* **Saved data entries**
---
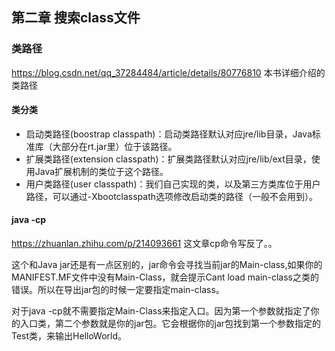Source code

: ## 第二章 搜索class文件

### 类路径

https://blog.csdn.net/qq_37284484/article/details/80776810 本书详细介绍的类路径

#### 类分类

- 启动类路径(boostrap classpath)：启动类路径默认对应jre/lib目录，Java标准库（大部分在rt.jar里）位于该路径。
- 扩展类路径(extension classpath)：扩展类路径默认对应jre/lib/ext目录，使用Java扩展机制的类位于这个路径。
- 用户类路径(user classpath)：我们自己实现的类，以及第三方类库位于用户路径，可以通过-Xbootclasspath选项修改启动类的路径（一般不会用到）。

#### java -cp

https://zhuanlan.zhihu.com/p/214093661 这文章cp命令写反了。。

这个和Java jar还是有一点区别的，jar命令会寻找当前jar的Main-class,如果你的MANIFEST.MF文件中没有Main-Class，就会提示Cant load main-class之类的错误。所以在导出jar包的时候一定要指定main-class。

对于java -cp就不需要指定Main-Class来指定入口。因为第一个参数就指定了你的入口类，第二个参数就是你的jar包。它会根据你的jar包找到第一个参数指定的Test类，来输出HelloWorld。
---
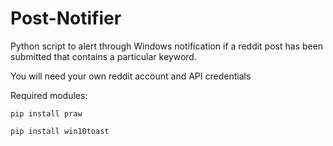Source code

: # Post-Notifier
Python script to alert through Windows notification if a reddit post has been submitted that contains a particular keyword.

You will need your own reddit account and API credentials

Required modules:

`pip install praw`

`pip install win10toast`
---
* **Task brief**
Look through the entries above and work out how many lines contain the string "classpath". Give that number alone.

* **Reply**
3